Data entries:
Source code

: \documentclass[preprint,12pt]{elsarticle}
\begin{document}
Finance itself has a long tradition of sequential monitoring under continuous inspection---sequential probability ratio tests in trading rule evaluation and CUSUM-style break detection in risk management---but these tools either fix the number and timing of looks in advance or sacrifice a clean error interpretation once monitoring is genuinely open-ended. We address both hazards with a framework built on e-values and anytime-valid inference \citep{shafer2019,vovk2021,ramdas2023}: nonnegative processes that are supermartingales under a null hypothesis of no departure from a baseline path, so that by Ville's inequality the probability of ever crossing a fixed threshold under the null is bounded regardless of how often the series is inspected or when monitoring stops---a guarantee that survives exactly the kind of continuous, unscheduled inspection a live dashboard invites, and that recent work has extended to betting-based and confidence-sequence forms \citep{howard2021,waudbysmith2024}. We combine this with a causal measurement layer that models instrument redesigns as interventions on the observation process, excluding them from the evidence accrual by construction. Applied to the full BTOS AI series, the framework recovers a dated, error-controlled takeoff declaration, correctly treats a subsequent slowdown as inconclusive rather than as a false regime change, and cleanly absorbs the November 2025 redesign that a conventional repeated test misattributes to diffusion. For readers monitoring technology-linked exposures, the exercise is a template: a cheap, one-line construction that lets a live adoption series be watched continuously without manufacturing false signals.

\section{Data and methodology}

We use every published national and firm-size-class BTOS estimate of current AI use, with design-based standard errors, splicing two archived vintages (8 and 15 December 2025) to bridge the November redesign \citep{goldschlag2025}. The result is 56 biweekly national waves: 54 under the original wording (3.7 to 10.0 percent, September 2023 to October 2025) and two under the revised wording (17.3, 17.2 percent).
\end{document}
---
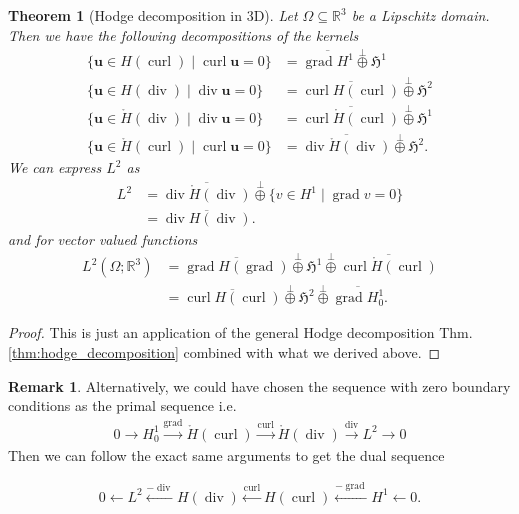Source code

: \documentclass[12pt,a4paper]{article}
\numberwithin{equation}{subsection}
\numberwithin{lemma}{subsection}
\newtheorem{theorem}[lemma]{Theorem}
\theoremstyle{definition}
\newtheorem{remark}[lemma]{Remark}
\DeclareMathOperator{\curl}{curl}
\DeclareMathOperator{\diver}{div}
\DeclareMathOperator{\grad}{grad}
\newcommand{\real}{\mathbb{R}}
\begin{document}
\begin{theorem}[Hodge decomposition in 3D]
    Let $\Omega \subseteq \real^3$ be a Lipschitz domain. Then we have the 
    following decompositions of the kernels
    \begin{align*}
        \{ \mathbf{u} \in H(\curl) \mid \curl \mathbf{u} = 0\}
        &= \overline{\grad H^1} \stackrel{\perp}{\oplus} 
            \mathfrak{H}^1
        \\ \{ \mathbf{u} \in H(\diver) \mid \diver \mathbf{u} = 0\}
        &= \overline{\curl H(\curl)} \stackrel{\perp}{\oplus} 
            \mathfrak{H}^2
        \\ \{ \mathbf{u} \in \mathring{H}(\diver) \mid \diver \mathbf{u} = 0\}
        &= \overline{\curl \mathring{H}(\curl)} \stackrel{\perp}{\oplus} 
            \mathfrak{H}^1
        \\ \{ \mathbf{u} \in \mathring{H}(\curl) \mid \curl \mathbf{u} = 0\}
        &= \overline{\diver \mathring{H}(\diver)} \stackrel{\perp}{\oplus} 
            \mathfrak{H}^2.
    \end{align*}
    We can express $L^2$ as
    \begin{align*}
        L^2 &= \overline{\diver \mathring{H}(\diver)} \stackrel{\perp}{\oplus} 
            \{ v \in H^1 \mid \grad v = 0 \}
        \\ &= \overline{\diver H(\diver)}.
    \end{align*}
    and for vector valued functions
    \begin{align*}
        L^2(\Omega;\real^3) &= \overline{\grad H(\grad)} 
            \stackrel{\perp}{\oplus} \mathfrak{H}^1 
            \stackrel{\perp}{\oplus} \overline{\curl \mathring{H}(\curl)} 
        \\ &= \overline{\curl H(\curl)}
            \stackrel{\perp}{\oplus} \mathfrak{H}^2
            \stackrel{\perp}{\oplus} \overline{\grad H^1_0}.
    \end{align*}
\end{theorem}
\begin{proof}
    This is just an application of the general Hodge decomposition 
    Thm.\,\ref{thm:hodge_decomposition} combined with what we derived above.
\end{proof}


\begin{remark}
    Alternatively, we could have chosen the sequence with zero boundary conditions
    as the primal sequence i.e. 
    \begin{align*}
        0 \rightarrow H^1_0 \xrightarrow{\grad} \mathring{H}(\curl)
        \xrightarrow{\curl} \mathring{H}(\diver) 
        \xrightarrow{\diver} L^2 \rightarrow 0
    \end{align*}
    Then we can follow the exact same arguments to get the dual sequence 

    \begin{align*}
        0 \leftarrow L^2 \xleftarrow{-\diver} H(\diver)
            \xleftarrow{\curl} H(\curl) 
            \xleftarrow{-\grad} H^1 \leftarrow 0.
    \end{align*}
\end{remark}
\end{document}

What to work on: When a line of the records includes "mathfrak", that line belongs in the answer.

Your solution:
            \mathfrak{H}^1
            \mathfrak{H}^2
            \mathfrak{H}^1
            \mathfrak{H}^2.
            \stackrel{\perp}{\oplus} \mathfrak{H}^1 
            \stackrel{\perp}{\oplus} \mathfrak{H}^2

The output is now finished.